Write out the records once more, exactly as given.

***** STUDY MATERIAL

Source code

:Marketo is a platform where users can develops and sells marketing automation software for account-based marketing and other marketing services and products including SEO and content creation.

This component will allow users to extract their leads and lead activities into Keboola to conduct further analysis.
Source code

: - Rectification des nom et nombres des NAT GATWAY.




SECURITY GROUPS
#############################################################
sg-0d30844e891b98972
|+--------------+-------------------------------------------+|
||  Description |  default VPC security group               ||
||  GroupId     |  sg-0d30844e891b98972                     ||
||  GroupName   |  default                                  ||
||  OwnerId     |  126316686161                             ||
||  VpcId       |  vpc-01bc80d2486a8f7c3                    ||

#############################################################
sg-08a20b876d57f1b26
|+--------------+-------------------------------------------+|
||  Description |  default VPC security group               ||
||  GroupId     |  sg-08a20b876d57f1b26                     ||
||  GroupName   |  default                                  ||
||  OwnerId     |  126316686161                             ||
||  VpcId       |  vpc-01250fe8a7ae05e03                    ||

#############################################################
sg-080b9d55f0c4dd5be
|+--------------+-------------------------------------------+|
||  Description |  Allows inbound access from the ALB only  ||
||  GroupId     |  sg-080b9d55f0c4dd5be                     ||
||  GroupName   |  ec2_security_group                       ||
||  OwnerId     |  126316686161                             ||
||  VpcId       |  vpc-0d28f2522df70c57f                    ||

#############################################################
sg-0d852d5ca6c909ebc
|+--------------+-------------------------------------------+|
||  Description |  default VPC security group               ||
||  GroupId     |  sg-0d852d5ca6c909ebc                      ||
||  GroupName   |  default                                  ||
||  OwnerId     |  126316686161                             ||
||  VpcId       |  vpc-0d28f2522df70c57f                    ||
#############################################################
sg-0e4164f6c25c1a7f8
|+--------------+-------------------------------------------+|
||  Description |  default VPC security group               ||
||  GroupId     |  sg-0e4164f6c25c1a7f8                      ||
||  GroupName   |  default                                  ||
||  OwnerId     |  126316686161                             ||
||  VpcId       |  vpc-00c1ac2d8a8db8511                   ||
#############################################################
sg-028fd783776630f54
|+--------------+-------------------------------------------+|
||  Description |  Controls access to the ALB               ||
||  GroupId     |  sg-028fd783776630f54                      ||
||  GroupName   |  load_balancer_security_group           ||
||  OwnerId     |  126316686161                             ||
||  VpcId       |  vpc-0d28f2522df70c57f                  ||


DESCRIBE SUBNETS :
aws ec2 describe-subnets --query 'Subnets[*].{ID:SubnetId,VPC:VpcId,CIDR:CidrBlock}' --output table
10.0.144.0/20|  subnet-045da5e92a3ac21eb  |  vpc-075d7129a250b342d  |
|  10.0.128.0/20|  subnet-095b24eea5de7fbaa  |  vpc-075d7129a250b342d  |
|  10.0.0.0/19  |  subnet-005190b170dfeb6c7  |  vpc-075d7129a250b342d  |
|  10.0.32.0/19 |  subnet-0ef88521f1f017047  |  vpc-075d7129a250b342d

**********

SOLUTION BELOW -
Source code

:Marketo is a platform where users can develops and sells marketing automation software for account-based marketing and other marketing services and products including SEO and content creation.

This component will allow users to extract their leads and lead activities into Keboola to conduct further analysis.
Source code

: - Rectification des nom et nombres des NAT GATWAY.




SECURITY GROUPS
#############################################################
sg-0d30844e891b98972
|+--------------+-------------------------------------------+|
||  Description |  default VPC security group               ||
||  GroupId     |  sg-0d30844e891b98972                     ||
||  GroupName   |  default                                  ||
||  OwnerId     |  126316686161                             ||
||  VpcId       |  vpc-01bc80d2486a8f7c3                    ||

#############################################################
sg-08a20b876d57f1b26
|+--------------+-------------------------------------------+|
||  Description |  default VPC security group               ||
||  GroupId     |  sg-08a20b876d57f1b26                     ||
||  GroupName   |  default                                  ||
||  OwnerId     |  126316686161                             ||
||  VpcId       |  vpc-01250fe8a7ae05e03                    ||

#############################################################
sg-080b9d55f0c4dd5be
|+--------------+-------------------------------------------+|
||  Description |  Allows inbound access from the ALB only  ||
||  GroupId     |  sg-080b9d55f0c4dd5be                     ||
||  GroupName   |  ec2_security_group                       ||
||  OwnerId     |  126316686161                             ||
||  VpcId       |  vpc-0d28f2522df70c57f                    ||

#############################################################
sg-0d852d5ca6c909ebc
|+--------------+-------------------------------------------+|
||  Description |  default VPC security group               ||
||  GroupId     |  sg-0d852d5ca6c909ebc                      ||
||  GroupName   |  default                                  ||
||  OwnerId     |  126316686161                             ||
||  VpcId       |  vpc-0d28f2522df70c57f                    ||
#############################################################
sg-0e4164f6c25c1a7f8
|+--------------+-------------------------------------------+|
||  Description |  default VPC security group               ||
||  GroupId     |  sg-0e4164f6c25c1a7f8                      ||
||  GroupName   |  default                                  ||
||  OwnerId     |  126316686161                             ||
||  VpcId       |  vpc-00c1ac2d8a8db8511                   ||
#############################################################
sg-028fd783776630f54
|+--------------+-------------------------------------------+|
||  Description |  Controls access to the ALB               ||
||  GroupId     |  sg-028fd783776630f54                      ||
||  GroupName   |  load_balancer_security_group           ||
||  OwnerId     |  126316686161                             ||
||  VpcId       |  vpc-0d28f2522df70c57f                  ||


DESCRIBE SUBNETS :
aws ec2 describe-subnets --query 'Subnets[*].{ID:SubnetId,VPC:VpcId,CIDR:CidrBlock}' --output table
10.0.144.0/20|  subnet-045da5e92a3ac21eb  |  vpc-075d7129a250b342d  |
|  10.0.128.0/20|  subnet-095b24eea5de7fbaa  |  vpc-075d7129a250b342d  |
|  10.0.0.0/19  |  subnet-005190b170dfeb6c7  |  vpc-075d7129a250b342d  |
|  10.0.32.0/19 |  subnet-0ef88521f1f017047  |  vpc-075d7129a250b342d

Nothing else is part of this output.